Tina welcomed Ed’s visits because Deb held her tongue around her father. Ed would sit on a bench outside the ring and watch Tina warm up with a long rein in canter, and Deb would refrain from shouting at her Lean back before you fall off and break your neck and can never brush your pretty blond hair again as Tina approached the fence. Tina rode for seven years and never once took a fall. You were not considered a real rider until you were thrown, and Deb might have respected Tina more if she’d just let it happen, and no doubt Tina would have been a better rider if she weren’t always choking up on the reins to avoid the inevitable, but Tina could never bring herself to let go. It drove Deb crazy. She called Tina a princess, a pampered baby who was afraid of getting dirty and getting hurt.

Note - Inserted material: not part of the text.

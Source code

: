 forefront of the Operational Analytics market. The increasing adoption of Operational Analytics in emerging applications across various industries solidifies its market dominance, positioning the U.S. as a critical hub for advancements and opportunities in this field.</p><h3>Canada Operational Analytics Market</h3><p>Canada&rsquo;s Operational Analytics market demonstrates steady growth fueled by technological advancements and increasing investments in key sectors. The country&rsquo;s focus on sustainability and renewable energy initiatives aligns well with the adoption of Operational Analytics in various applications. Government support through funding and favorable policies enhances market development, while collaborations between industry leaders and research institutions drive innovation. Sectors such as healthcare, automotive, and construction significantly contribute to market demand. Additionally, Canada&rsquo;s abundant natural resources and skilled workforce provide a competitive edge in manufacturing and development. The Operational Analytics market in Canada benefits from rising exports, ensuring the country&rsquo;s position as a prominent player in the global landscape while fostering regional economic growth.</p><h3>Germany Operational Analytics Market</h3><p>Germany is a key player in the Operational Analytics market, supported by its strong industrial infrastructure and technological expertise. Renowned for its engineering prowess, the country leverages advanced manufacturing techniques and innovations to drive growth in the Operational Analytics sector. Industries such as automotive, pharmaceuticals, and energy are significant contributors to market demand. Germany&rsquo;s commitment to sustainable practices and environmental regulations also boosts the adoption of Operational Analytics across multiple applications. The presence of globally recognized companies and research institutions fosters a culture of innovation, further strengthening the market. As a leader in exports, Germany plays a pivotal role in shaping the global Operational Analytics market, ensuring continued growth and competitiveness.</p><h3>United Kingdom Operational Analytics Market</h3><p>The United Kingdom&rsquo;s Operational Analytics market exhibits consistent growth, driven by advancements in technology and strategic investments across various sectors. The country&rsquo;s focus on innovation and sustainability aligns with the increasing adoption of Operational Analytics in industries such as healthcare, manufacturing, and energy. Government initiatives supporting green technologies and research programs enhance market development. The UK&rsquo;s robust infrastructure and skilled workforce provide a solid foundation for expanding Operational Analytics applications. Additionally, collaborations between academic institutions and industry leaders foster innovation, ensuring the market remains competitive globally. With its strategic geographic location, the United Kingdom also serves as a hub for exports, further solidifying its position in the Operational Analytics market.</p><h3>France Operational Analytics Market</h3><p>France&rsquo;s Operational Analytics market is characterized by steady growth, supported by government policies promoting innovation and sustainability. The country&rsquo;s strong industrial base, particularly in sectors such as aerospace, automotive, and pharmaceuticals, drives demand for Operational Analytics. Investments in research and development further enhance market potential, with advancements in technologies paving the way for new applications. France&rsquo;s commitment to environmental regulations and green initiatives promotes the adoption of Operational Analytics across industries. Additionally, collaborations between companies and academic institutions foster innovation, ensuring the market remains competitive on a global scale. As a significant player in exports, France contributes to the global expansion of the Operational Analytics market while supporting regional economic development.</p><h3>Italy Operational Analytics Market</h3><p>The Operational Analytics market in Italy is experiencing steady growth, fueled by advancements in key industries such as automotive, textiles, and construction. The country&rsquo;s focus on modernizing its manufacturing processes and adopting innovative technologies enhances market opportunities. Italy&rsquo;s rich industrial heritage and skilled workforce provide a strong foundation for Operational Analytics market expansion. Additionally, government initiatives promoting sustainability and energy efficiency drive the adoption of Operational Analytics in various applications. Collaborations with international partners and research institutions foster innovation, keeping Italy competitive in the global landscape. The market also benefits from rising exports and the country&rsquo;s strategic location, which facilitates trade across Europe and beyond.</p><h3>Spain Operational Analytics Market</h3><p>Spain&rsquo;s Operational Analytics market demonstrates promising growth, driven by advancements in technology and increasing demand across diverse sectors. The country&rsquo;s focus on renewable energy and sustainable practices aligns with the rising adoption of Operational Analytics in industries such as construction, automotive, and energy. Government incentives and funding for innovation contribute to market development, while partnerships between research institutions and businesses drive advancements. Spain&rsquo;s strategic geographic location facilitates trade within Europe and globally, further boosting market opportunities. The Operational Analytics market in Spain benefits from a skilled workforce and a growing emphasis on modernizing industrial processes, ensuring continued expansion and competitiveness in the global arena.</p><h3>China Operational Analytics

One day, after a tense hour in the ring, Ed approached Tina as she was hosing down her horse. I hope you don’t mind that I’ve been coming around so often, he said, patting the horse’s neck, but I don’t want to see you take a spill. Ed chucked her chin with a knuckle, the gesture brief but establishing—a commencement of something. Gotta protect that face of yours. Tina focused hard on guiding a white stripe of sweat from the horse’s flank to his hoof. Later, after she quit riding, she learned it was a sign of excessive labor when the horse’s sweat foamed white, and she cried for all those times she’d unwittingly rode a living creature so close to collapse.